# Extracted records:
------------------------------------------------------------

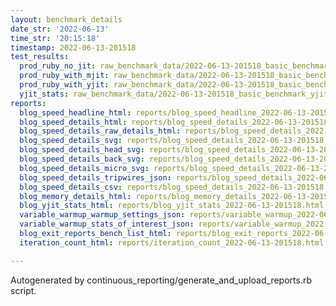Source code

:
 ```yaml
---
layout: benchmark_details
date_str: '2022-06-13'
time_str: '20:15:18'
timestamp: 2022-06-13-201518
test_results:
  prod_ruby_no_jit: raw_benchmark_data/2022-06-13-201518_basic_benchmark_prod_ruby_no_jit.json
  prod_ruby_with_mjit: raw_benchmark_data/2022-06-13-201518_basic_benchmark_prod_ruby_with_mjit.json
  prod_ruby_with_yjit: raw_benchmark_data/2022-06-13-201518_basic_benchmark_prod_ruby_with_yjit.json
  yjit_stats: raw_benchmark_data/2022-06-13-201518_basic_benchmark_yjit_stats.json
reports:
  blog_speed_headline_html: reports/blog_speed_headline_2022-06-13-201518.html
  blog_speed_details_html: reports/blog_speed_details_2022-06-13-201518.html
  blog_speed_details_raw_details_html: reports/blog_speed_details_2022-06-13-201518.raw_details.html
  blog_speed_details_svg: reports/blog_speed_details_2022-06-13-201518.svg
  blog_speed_details_head_svg: reports/blog_speed_details_2022-06-13-201518.head.svg
  blog_speed_details_back_svg: reports/blog_speed_details_2022-06-13-201518.back.svg
  blog_speed_details_micro_svg: reports/blog_speed_details_2022-06-13-201518.micro.svg
  blog_speed_details_tripwires_json: reports/blog_speed_details_2022-06-13-201518.tripwires.json
  blog_speed_details_csv: reports/blog_speed_details_2022-06-13-201518.csv
  blog_memory_details_html: reports/blog_memory_details_2022-06-13-201518.html
  blog_yjit_stats_html: reports/blog_yjit_stats_2022-06-13-201518.html
  variable_warmup_warmup_settings_json: reports/variable_warmup_2022-06-13-201518.warmup_settings.json
  variable_warmup_stats_of_interest_json: reports/variable_warmup_2022-06-13-201518.stats_of_interest.json
  blog_exit_reports_bench_list_html: reports/blog_exit_reports_2022-06-13-201518.bench_list.html
  iteration_count_html: reports/iteration_count_2022-06-13-201518.html

---
```

Autogenerated by continuous_reporting/generate_and_upload_reports.rb script.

------------------------------------------------------------

# Exercise prompt:
Give the records again without a single change, and exclude the pictures.

# Result below:
Source code

:
 ```yaml
---
layout: benchmark_details
date_str: '2022-06-13'
time_str: '20:15:18'
timestamp: 2022-06-13-201518
test_results:
  prod_ruby_no_jit: raw_benchmark_data/2022-06-13-201518_basic_benchmark_prod_ruby_no_jit.json
  prod_ruby_with_mjit: raw_benchmark_data/2022-06-13-201518_basic_benchmark_prod_ruby_with_mjit.json
  prod_ruby_with_yjit: raw_benchmark_data/2022-06-13-201518_basic_benchmark_prod_ruby_with_yjit.json
  yjit_stats: raw_benchmark_data/2022-06-13-201518_basic_benchmark_yjit_stats.json
reports:
  blog_speed_headline_html: reports/blog_speed_headline_2022-06-13-201518.html
  blog_speed_details_html: reports/blog_speed_details_2022-06-13-201518.html
  blog_speed_details_raw_details_html: reports/blog_speed_details_2022-06-13-201518.raw_details.html
  blog_speed_details_svg: reports/blog_speed_details_2022-06-13-201518.svg
  blog_speed_details_head_svg: reports/blog_speed_details_2022-06-13-201518.head.svg
  blog_speed_details_back_svg: reports/blog_speed_details_2022-06-13-201518.back.svg
  blog_speed_details_micro_svg: reports/blog_speed_details_2022-06-13-201518.micro.svg
  blog_speed_details_tripwires_json: reports/blog_speed_details_2022-06-13-201518.tripwires.json
  blog_speed_details_csv: reports/blog_speed_details_2022-06-13-201518.csv
  blog_memory_details_html: reports/blog_memory_details_2022-06-13-201518.html
  blog_yjit_stats_html: reports/blog_yjit_stats_2022-06-13-201518.html
  variable_warmup_warmup_settings_json: reports/variable_warmup_2022-06-13-201518.warmup_settings.json
  variable_warmup_stats_of_interest_json: reports/variable_warmup_2022-06-13-201518.stats_of_interest.json
  blog_exit_reports_bench_list_html: reports/blog_exit_reports_2022-06-13-201518.bench_list.html
  iteration_count_html: reports/iteration_count_2022-06-13-201518.html

---
```

Autogenerated by continuous_reporting/generate_and_upload_reports.rb script.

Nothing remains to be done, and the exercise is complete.